McIlroy's FedExCup Playoffs status unclear due to injury concerns
August 13, 2017
By Mike McAllister, PGATOUR.COM
- Rory McIlroy carded a 3-under 68 in the final round of the PGA Championship. (Stuart Franklin/Getty Images)
CHARLOTTE, N.C. – Rory McIlroy, unsure of his playing schedule due to back spasms and numbness in his left arm, raised the possibility Sunday he may not be able to defend his FedExCup title.
“I don’t know what I’m going to do,” McIlroy said. “You might not see me until next year. You might see me in a couple of weeks’ time. It really depends.”
After finishing his final-round 3-under 68 that left him in the top 25 at the PGA Championship, McIlroy complained of spasms in his left rhomboid and also said the inside of his left arm was numb. He had immediate plans to fly back to Northern Ireland and will meet with his fitness coach, Steve McGregor, next week to assess his options.
“Just sort of have a chat with him about it and see what we need to do going forward,” McIlroy said. “But the more I play, it’s just not allowing that time to heal 100 percent.”
The FedExCup Playoffs begin Aug. 24 at THE NORTHERN TRUST, followed by the Dell Technologies Championship. McIlroy will be the defending champ at TPC Boston, and also at the TOUR Championship that will decide the new FedExCup champion.
McIlroy suffered a rib injury in January and sat out an extended period. He returned to the PGA TOUR in March and posted three top-10 finishes in his first four starts, including a tie for seventh at the Masters. He then took time off to get married but felt the pain return in his next start in May at THE PLAYERS Championship and finished tied for 35th.
He said once he returned from his honeymoon, he went full-blast in practice instead of easing his way back.
“I didn’t build up the volume gradually,” McIlroy said. “I went from zero to hitting balls from 3-4 hours a day. That aggravated it a little bit.
“I just haven’t allowed it the time to fully heal. I wanted to play the season. I feel like I’m capable of playing well and winning and putting rounds together. If I want to challenge on a more consistent basis, I need to get 100 percent healthy.”If I’m capable of playing, I feel like why shouldn’t you. But then at the same time, if you are not capable of playing at your best, why should you play. It’s a Catch-22.
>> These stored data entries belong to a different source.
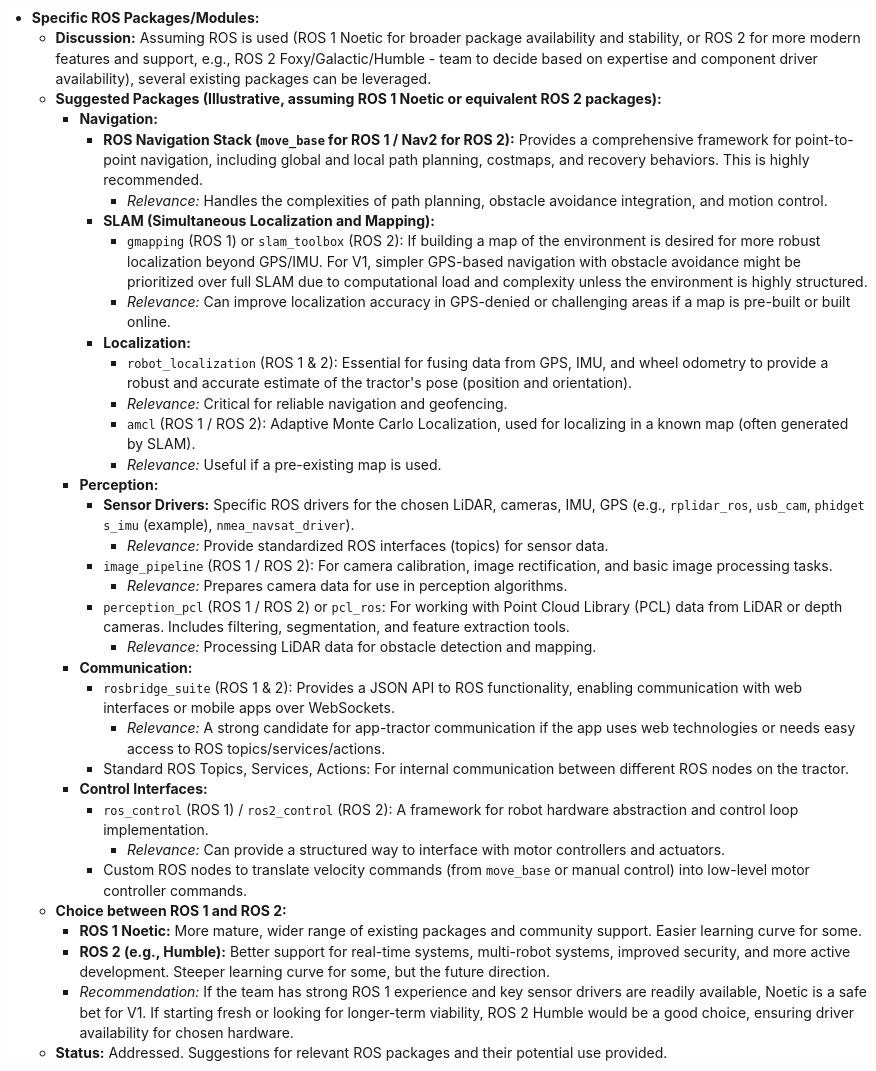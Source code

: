 *   **Specific ROS Packages/Modules:**
    *   **Discussion:** Assuming ROS is used (ROS 1 Noetic for broader package availability and stability, or ROS 2 for more modern features and support, e.g., ROS 2 Foxy/Galactic/Humble - team to decide based on expertise and component driver availability), several existing packages can be leveraged.
    *   **Suggested Packages (Illustrative, assuming ROS 1 Noetic or equivalent ROS 2 packages):**
        *   **Navigation:**
            *   **ROS Navigation Stack (`move_base` for ROS 1 / Nav2 for ROS 2):** Provides a comprehensive framework for point-to-point navigation, including global and local path planning, costmaps, and recovery behaviors. This is highly recommended.
                *   *Relevance:* Handles the complexities of path planning, obstacle avoidance integration, and motion control.
            *   **SLAM (Simultaneous Localization and Mapping):**
                *   `gmapping` (ROS 1) or `slam_toolbox` (ROS 2): If building a map of the environment is desired for more robust localization beyond GPS/IMU. For V1, simpler GPS-based navigation with obstacle avoidance might be prioritized over full SLAM due to computational load and complexity unless the environment is highly structured.
                *   *Relevance:* Can improve localization accuracy in GPS-denied or challenging areas if a map is pre-built or built online.
            *   **Localization:**
                *   `robot_localization` (ROS 1 & 2): Essential for fusing data from GPS, IMU, and wheel odometry to provide a robust and accurate estimate of the tractor's pose (position and orientation).
                *   *Relevance:* Critical for reliable navigation and geofencing.
                *   `amcl` (ROS 1 / ROS 2): Adaptive Monte Carlo Localization, used for localizing in a known map (often generated by SLAM).
                *   *Relevance:* Useful if a pre-existing map is used.
        *   **Perception:**
            *   **Sensor Drivers:** Specific ROS drivers for the chosen LiDAR, cameras, IMU, GPS (e.g., `rplidar_ros`, `usb_cam`, `phidgets_imu` (example), `nmea_navsat_driver`).
                *   *Relevance:* Provide standardized ROS interfaces (topics) for sensor data.
            *   `image_pipeline` (ROS 1 / ROS 2): For camera calibration, image rectification, and basic image processing tasks.
                *   *Relevance:* Prepares camera data for use in perception algorithms.
            *   `perception_pcl` (ROS 1 / ROS 2) or `pcl_ros`: For working with Point Cloud Library (PCL) data from LiDAR or depth cameras. Includes filtering, segmentation, and feature extraction tools.
                *   *Relevance:* Processing LiDAR data for obstacle detection and mapping.
        *   **Communication:**
            *   `rosbridge_suite` (ROS 1 & 2): Provides a JSON API to ROS functionality, enabling communication with web interfaces or mobile apps over WebSockets.
                *   *Relevance:* A strong candidate for app-tractor communication if the app uses web technologies or needs easy access to ROS topics/services/actions.
            *   Standard ROS Topics, Services, Actions: For internal communication between different ROS nodes on the tractor.
        *   **Control Interfaces:**
            *   `ros_control` (ROS 1) / `ros2_control` (ROS 2): A framework for robot hardware abstraction and control loop implementation.
                *   *Relevance:* Can provide a structured way to interface with motor controllers and actuators.
            *   Custom ROS nodes to translate velocity commands (from `move_base` or manual control) into low-level motor controller commands.
    *   **Choice between ROS 1 and ROS 2:**
        *   **ROS 1 Noetic:** More mature, wider range of existing packages and community support. Easier learning curve for some.
        *   **ROS 2 (e.g., Humble):** Better support for real-time systems, multi-robot systems, improved security, and more active development. Steeper learning curve for some, but the future direction.
        *   *Recommendation:* If the team has strong ROS 1 experience and key sensor drivers are readily available, Noetic is a safe bet for V1. If starting fresh or looking for longer-term viability, ROS 2 Humble would be a good choice, ensuring driver availability for chosen hardware.
    *   **Status:** Addressed. Suggestions for relevant ROS packages and their potential use provided.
McIlroy returned to action in June at the U.S. Open but missed the cut. He tied for 17th at the Travelers Championship, then missed the cut in his next two starts before The Open Championship. At Royal Birkdale, he played well and tied for fourth.
At last week’s World Golf Championships-Bridgestone Invitational, he tied for fifth and seemed to have building momentum coming into Quail Hollow, a course on which he’s won two TOUR events. But he opened with a pair of 1-over 72s on the redesigned layout and was never in the mix.
He said the pain he’s currently experiencing is not as bad as what he suffered in May. Once he warms up, he can play 18 holes with little to no issues, allowing him to compete like he did at Royal Birkdale or Firestone. But the spasms and numbness appear post-round, and that’s cause for concern.
“Once I get it done, having to go through the whole routine of getting it ready to go again the next day, you shouldn’t have to do that,” McIlroy said. “If I was injury-free, that wouldn’t happen.”
If he’s healthy, McIlroy would like to defend his FedExCup title, and attempt to become the first player to win it in back-to-back seasons. He entered this week ranked 43rd in FedExCup points and is projected to move up a couple of spots. Theoretically, he could sit out the first two Playoffs events and still be eligible to advance to the 70-man BMW field.
But he also said he may take an extended time off to make sure he’s healthy going into next year. McIlroy has not won a major since 2014.
“Everything is up in the air because I don’t know when I’m going to play next, where I’m going to play next,” he said. “I wish I had more to tell you guys. …
“If I’m capable of playing, I feel like why shouldn’t you. But then at the same time, if you are not capable of playing at your best, why should you play. It’s a Catch-22.”